YENİ DÖNEMİN YENİ SİYASETÇİLERE İHTİYACI VAR!
Bir ülkenin, bir toplumun temel problemlerinin çözümünde eğitim politikaları en belirleyici faktördür
Bir ülkenin, bir toplumun temel problemlerinin çözümünde eğitim politikaları en belirleyici faktördür. Siyasi, sosyal, ekonomik ve kültürel manada yaşanan bütün sorunlar ancak eğitimli birey ve toplumla mümkün olur.
Üretimin niteliği, kalitesi, kâr marjinın belirlenmesi, üretim alanları, piyasa araştırmaları, pazarlama ve pazar payı gibi ekonomiyi ilgilendiren sorunlarım çözümünde eğitimli insan kaynağına ihtiyaç vardır. Hangi ürünü nerde, nasıl ve hangi hedef kitlesine üreteceğinizi bilmeden yani bunun bir ARGE çalışmasını yapmadan gerçekleştirmenin bir anlamı olmaz. Var olan potansiyel kaynaklar üzerinde analizler yapmadan ekonomik bir faaliyette bulunmak insan kaynağının, sermayenin ve en önemlisi de zamanın heba olması anlamına gelir.
Yine aynı şekilde siyaset mekanizmasını evrensel değerler üzerine oturtamazsanız nitelikten, ehliyetten ve erdemden yoksun bireylerle bu mekanizmayı işletmeye mecbur kalırsınız. Parasından, nüfuzundan ve makamından güç alarak siyaset mekanizması içinde uzun süre varlığını sürdürenlerin olduğu bir toplumsal gerçekle uzun bir zamandır yüzleşmiş bulunuyoruz. Görevi sadece yasa yapmak olan bu mekanizmanın konjonktür gereği etik olmayan bir şekilde farklı alanlarda (!) enerjisini tüketmesi gelecek adına karamsar bir tablo ortaya koymaya neden olmaktadır.
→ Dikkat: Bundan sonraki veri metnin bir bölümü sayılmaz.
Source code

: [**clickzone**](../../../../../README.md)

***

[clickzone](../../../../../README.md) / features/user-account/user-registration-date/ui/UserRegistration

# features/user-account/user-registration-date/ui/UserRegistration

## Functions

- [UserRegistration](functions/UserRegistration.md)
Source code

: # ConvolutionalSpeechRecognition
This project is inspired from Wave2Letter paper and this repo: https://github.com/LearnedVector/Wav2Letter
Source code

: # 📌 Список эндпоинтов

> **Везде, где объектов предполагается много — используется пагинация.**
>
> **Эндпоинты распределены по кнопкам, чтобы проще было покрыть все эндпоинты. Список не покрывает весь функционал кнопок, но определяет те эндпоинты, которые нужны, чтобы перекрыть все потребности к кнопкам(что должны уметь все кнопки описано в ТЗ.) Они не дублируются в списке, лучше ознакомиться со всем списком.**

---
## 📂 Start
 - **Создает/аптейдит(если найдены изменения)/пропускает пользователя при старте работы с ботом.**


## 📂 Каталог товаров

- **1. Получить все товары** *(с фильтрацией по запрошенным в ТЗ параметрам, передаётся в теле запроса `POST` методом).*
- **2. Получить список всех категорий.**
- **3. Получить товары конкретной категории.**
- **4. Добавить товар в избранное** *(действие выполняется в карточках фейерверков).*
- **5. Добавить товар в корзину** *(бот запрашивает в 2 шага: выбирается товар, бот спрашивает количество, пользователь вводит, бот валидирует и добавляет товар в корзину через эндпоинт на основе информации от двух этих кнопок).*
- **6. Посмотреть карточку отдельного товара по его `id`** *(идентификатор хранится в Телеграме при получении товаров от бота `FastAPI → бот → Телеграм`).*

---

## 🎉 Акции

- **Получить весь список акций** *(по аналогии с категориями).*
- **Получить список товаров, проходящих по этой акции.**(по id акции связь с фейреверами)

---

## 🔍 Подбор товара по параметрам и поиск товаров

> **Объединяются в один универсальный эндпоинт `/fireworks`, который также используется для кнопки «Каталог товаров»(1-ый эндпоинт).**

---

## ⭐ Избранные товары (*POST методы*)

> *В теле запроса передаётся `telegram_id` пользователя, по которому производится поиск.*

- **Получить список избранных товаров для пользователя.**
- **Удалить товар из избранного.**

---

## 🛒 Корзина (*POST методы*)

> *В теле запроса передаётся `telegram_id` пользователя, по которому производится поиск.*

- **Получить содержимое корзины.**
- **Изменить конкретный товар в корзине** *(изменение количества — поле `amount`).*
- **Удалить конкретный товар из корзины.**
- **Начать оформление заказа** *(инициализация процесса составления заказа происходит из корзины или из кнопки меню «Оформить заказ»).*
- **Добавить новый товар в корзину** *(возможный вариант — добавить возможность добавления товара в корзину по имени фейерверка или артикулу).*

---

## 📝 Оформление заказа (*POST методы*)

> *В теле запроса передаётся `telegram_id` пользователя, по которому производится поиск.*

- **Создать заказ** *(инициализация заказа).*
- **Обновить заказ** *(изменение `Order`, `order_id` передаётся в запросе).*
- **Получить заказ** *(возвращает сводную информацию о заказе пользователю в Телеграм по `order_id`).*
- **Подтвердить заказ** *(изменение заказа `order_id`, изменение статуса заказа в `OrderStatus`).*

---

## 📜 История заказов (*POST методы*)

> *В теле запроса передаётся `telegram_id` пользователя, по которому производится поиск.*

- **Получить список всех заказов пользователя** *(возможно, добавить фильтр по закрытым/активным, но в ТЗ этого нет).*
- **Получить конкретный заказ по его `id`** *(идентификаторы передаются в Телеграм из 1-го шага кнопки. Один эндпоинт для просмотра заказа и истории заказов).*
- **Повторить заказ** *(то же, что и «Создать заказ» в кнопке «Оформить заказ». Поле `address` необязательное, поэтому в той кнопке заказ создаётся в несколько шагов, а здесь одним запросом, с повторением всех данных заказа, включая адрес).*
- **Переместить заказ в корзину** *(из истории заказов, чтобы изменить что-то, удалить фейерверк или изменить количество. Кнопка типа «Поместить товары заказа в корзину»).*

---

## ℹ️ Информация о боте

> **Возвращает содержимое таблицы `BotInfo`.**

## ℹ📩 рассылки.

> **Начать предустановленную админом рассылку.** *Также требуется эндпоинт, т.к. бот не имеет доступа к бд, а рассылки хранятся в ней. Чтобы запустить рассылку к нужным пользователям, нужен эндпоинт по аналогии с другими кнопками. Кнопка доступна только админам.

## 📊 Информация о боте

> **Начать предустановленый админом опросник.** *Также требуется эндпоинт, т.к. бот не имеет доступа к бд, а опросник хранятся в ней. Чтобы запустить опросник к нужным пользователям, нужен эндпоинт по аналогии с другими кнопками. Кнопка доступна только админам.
Parlamenter sisteme geçtiğimiz cumhuriyetten bu yana siyaset - ticaret ilişkisi siyaset mekanizması içinde var olan bütün değerleri törpüledi ne yazık ki. Kendi alanında uzman ve alanında mevcut bütün sorunları bilen ve bu sorunlara mantıklı çözüm önerileri sunabilen bireylerin olmadığı bir siyaset mekanizmasından sürdürülebilir ve toplumun elli yıl içinde gerçekleşecek olan bütün sorunlarını çözecek evrensel normlara sahip yasal düzenlemeler yapmalarını beklemek sadece hayal olur. Zamanın birinde parasından ve nüfuzundan aldığı güçle iktidar partisinin il yöneticiliğini yapan bir kardeşimizle bulunduğumuz bir ortam da bu ülkenin bütün potansiyellerinin şekillenmesinde rol oynamış öğretmenlerimizi aşağılayıp küçümsemesine şahit olmuş biri olarak siyaset mekanizmasının aktörlerinin seçilirken kriterlerin yukarıda da bahsedildiği gibi para-makam-nüfuz erkleri yerine liyakat, devlet tecrübesi, eğitim, mesleki uzmanlaşma gibi kriterlerin ön planda tutulması siyaset mekanizmasını popülizm gibi değersiz kavramlardan uzak tutacaktır. Siyasetin ve siyasetçinin realist söylemler geliştirmesi, ütopyadan uzak gerçekleştirilebilir ve geleceğe dair daha pragmatist düşünceler üretmesi yeni dönemin en başat koşulu olmak zorundadır.
Devlet ve toplum yeniden geleceğe hazırlanmak isteniyorsa kurumsal ve toplumsal olarak yeni bir yapılandırmaya ihtiyaç vardır. Bunun için öncelikle siyaset mekanizmasında temel ve nitelikli paradigma değişiklikleri cesurca atılacak adımlara bağlıdır. Siyasi partiler kanununda ve seçim kanununda yapılacak değişikliklerin yeterli olmayacağını ifade etmekle birlikte aslında az önce dile getirildiği gibi siyasi aktörlerin seçiminde yeni dönemde sözü edilen kriterlere dikkat edilmesi geleceğe dair yeni ufuklar açılmasına yardımcı olacaktır.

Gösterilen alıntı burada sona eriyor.